WORK REQUIRED: Reproduce exactly the lines below from the one containing "surveyed, scoring 392." through the one containing "well as play.", including both, and nothing else.

= Beginning of Section =

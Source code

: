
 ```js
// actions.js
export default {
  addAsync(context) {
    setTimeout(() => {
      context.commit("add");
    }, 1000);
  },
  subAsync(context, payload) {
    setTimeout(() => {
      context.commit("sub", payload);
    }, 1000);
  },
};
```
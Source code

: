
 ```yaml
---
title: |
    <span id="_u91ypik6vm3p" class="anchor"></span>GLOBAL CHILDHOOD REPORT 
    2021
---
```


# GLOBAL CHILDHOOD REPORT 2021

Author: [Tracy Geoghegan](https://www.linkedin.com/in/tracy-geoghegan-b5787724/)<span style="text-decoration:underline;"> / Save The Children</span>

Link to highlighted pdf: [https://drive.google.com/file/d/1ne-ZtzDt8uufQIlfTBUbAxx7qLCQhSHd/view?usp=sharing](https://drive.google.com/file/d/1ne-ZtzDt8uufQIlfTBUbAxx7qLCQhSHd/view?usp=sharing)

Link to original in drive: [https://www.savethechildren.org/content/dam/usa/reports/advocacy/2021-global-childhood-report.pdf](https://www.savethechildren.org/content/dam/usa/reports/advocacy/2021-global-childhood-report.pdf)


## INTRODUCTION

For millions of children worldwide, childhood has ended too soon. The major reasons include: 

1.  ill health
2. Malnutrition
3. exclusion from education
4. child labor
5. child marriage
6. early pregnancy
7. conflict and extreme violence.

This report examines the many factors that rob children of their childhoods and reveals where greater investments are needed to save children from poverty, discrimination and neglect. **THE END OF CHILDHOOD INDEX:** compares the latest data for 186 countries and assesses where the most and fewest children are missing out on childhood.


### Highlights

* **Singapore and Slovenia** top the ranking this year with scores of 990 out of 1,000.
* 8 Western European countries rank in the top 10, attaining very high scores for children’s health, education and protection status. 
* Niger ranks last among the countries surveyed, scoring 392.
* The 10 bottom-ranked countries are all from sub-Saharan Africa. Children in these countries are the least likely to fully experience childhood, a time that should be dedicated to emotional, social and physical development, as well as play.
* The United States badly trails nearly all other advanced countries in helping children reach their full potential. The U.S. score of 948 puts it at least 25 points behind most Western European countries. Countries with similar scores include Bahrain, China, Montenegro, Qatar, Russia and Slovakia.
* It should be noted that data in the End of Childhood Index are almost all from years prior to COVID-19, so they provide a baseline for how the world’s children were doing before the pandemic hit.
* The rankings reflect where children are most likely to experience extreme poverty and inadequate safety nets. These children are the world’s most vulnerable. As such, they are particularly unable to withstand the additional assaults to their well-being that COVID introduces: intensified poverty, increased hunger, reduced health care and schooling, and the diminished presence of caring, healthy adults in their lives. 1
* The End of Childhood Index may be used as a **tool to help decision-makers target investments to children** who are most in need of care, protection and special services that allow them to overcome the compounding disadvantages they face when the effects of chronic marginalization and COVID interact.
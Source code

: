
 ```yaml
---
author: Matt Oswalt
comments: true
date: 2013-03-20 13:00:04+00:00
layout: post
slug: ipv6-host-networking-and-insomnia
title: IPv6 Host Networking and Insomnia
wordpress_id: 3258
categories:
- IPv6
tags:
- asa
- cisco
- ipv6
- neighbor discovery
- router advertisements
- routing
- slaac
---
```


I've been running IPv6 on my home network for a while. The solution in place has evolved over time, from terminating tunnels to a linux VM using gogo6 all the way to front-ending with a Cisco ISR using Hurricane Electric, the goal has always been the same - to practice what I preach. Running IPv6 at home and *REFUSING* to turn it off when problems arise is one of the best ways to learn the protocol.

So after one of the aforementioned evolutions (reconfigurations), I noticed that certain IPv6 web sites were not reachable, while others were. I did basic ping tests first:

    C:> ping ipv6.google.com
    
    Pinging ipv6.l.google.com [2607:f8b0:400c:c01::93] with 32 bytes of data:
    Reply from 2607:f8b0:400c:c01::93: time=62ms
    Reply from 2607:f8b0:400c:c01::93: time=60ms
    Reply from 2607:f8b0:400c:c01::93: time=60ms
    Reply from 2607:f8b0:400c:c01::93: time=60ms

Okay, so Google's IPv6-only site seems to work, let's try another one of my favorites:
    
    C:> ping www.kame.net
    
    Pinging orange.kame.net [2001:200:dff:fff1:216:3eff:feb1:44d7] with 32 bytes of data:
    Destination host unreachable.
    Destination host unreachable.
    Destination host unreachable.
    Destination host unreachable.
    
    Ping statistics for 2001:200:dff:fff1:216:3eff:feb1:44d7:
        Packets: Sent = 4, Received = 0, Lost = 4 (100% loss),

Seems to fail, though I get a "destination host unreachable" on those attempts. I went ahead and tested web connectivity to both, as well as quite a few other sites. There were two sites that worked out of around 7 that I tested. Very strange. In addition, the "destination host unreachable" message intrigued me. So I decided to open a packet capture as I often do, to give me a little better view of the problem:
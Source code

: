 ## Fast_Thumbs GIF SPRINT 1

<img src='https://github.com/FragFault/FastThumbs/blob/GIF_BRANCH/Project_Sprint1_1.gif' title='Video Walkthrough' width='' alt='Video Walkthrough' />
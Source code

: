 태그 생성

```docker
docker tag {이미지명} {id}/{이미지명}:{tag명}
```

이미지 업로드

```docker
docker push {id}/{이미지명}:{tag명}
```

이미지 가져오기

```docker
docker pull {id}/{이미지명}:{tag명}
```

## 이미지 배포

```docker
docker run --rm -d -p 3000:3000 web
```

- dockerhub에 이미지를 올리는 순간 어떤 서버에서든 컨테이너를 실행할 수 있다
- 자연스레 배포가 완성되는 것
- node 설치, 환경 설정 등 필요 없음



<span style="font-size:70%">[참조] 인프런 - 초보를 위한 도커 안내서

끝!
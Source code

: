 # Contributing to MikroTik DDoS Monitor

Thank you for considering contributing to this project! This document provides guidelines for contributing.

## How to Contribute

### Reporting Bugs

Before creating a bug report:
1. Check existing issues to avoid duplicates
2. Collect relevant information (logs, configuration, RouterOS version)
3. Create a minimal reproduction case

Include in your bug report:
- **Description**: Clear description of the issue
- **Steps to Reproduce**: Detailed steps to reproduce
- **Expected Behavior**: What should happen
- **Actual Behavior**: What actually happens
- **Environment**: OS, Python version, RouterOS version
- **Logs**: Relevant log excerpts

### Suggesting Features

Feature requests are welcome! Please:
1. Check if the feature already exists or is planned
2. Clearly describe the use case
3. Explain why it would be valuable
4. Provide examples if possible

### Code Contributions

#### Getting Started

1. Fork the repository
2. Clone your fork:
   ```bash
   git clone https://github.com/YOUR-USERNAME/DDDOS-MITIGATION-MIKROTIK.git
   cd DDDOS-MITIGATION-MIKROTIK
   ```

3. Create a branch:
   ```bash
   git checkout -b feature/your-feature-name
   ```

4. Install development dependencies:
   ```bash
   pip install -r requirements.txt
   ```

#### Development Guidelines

= End of Section =

TASK ANSWER:
* Niger ranks last among the countries surveyed, scoring 392.
* The 10 bottom-ranked countries are all from sub-Saharan Africa. Children in these countries are the least likely to fully experience childhood, a time that should be dedicated to emotional, social and physical development, as well as play.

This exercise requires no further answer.